Hssaoua barley grits soup
Hassoua is yet another tasty soup served not only for Eid Al Mawlid but also on Eid al-Fitr, marking the end of Ramadan, and Eid al-Adha, the feast of sacrifice.
Hassoua is made of “belboula,” a common grain in the Maghreb. Butter and evaporated milk are added to give it a creamy quality.
Soups make for a warm breakfast on Eid, especially when it falls in winter, but soups are just the beginning of foods that find a space on Moroccan tables.
On Eid holidays, Ramadan, and many traditional occasions, dates take center stage and come in all shapes and forms to adorn Moroccan tables.
When lunchtime rolls around, couscous and rfissa cannot be ignored.
Next to couscous, rfissa is a very popular dish in Morocco.
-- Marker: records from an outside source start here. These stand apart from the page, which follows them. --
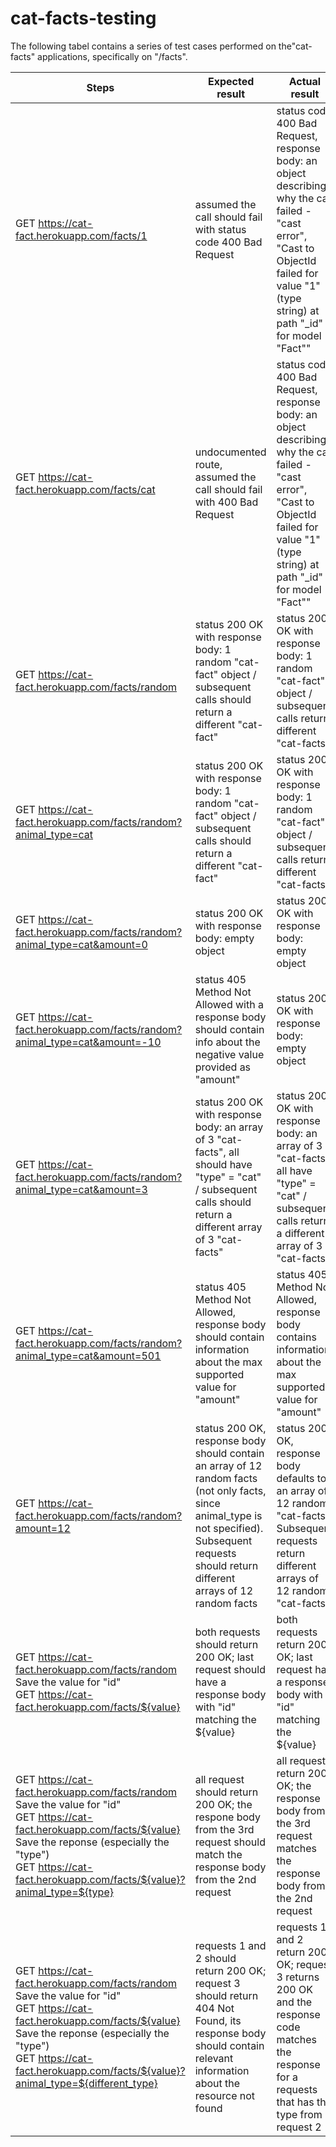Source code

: # cat-facts-testing

The following tabel contains a series of test cases performed on the"cat-facts" applications, specifically on "/facts". 


| Steps                                                                                                                                                                                                                                                                      | Expected result                                                                                                                                                                                     | Actual result                                                                                                                                                                                   |
|----------------------------------------------------------------------------------------------------------------------------------------------------------------------------------------------------------------------------------------------------------------------------|-----------------------------------------------------------------------------------------------------------------------------------------------------------------------------------------------------|-------------------------------------------------------------------------------------------------------------------------------------------------------------------------------------------------|
| GET https://cat-fact.herokuapp.com/facts/1                                                                                                                                                                                                                                 | assumed the call should fail with status code 400 Bad Request                                                                                                                                       | status code 400 Bad Request, response body: an object describing why the call failed - "cast error", "Cast to ObjectId failed for value \"1\" (type string) at path \"_id\" for model \"Fact\"" | 
| GET https://cat-fact.herokuapp.com/facts/cat                                                                                                                                                                                                                               | undocumented route, assumed the call should fail with 400 Bad Request                                                                                                                               | status code 400 Bad Request, response body: an object describing why the call failed - "cast error", "Cast to ObjectId failed for value \"1\" (type string) at path \"_id\" for model \"Fact\"" |
| GET https://cat-fact.herokuapp.com/facts/random                                                                                                                                                                                                                            | status 200 OK with response body: 1 random "cat-fact" object / subsequent calls should return a different "cat-fact"                                                                                | status 200 OK with response body: 1 random "cat-fact" object / subsequent calls return different "cat-facts"                                                                                    |
| GET https://cat-fact.herokuapp.com/facts/random?animal_type=cat                                                                                                                                                                                                            | status 200 OK with response body: 1 random "cat-fact" object / subsequent calls should return a different "cat-fact"                                                                                | status 200 OK with response body: 1 random "cat-fact" object / subsequent calls return different "cat-facts"                                                                                    |
| GET https://cat-fact.herokuapp.com/facts/random?animal_type=cat&amount=0                                                                                                                                                                                                   | status 200 OK with response body: empty object                                                                                                                                                      | status 200 OK with response body: empty object                                                                                                                                                  |
| GET https://cat-fact.herokuapp.com/facts/random?animal_type=cat&amount=-10                                                                                                                                                                                                 | status 405 Method Not Allowed with a response body should contain info about the negative value provided as "amount"                                                                                | status 200 OK with response body: empty object                                                                                                                                                  |
| GET https://cat-fact.herokuapp.com/facts/random?animal_type=cat&amount=3                                                                                                                                                                                                   | status 200 OK with response body: an array of 3 "cat-facts", all should have "type" = "cat" / subsequent calls should return a different array of 3 "cat-facts"                                     | status 200 OK with response body: an array of 3 "cat-facts", all have "type" = "cat" / subsequent calls return a different array of 3 "cat-facts"                                               |
| GET https://cat-fact.herokuapp.com/facts/random?animal_type=cat&amount=501                                                                                                                                                                                                 | status 405 Method Not Allowed, response body should contain information about the max supported value for "amount"                                                                                  | status 405 Method Not Allowed, response body contains information about the max supported value for "amount"                                                                                    |
| GET https://cat-fact.herokuapp.com/facts/random?amount=12                                                                                                                                                                                                                  | status 200 OK, response body should contain an array of 12 random facts (not only facts, since animal_type is not specified). Subsequent requests should return different arrays of 12 random facts | status 200 OK, response body defaults to an array of 12 random "cat-facts". Subsequent requests return different arrays of 12 random "cat-facts".                                               |
| GET https://cat-fact.herokuapp.com/facts/random <br/> Save the value for "id" <br/> GET https://cat-fact.herokuapp.com/facts/${value}                                                                                                                                      | both requests should return 200 OK; last request should have a response body with "id" matching the ${value}                                                                                        | both requests return 200 OK; last request has a response body with "id" matching the ${value}                                                                                                   |
| GET https://cat-fact.herokuapp.com/facts/random <br/> Save the value for "id" <br/> GET https://cat-fact.herokuapp.com/facts/${value} <br/> Save the reponse (especially the "type") <br/> GET https://cat-fact.herokuapp.com/facts/${value}?animal_type=${type}           | all request should return 200 OK; the respone body from the 3rd request should match the response body from the 2nd request                                                                         | all request return 200 OK; the response body from the 3rd request matches the response body from the 2nd request                                                                                |
| GET https://cat-fact.herokuapp.com/facts/random <br/> Save the value for "id" <br/> GET https://cat-fact.herokuapp.com/facts/${value} <br/> Save the reponse (especially the "type") <br/> GET https://cat-fact.herokuapp.com/facts/${value}?animal_type=${different_type} | requests 1 and 2 should return 200 OK; request 3 should return 404 Not Found, its response body should contain relevant information about the resource not found                                    | requests 1 and 2 return 200 OK; request 3 returns 200 OK and the response code matches the response for a requests that has the type from request 2                                             |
It is commonly served on Eid Al Mawlid.
Finally, there’s couscous. Besides being served every Friday in Morocco, couscous is the highlight of the Eid lunch.
Some honorable mentions include tajine (stew), sefaa (steamed couscous with sugar), briouate (puff pastry), pastila (meat pie), and a pumpkin paste known as m’assla.
Although Eid Al Mawlid has frequently been a subject of debate in the Islamic world on whether Muslims are allowed to celebrate it or not since many Muslim scholars consider birthdays “haram” (forbidden), many Moroccans see it as an occasion to express their devotion to their faith and love for their prophet.
Eid Al Mawlid is also an occasion for Moroccan Muslim families to gather together and share meals. Many Moroccan cities hold events and celebrations in the streets, playing issawa—a religious and mystic music, especially in cities like Fez, Meknes, Marrakech, and Sale.
Unlike Eid al-Fitr and Eid al-Adha, for Eid Al Mawlid there are no special eid prayers which Muslims perform early in the morning of the eid.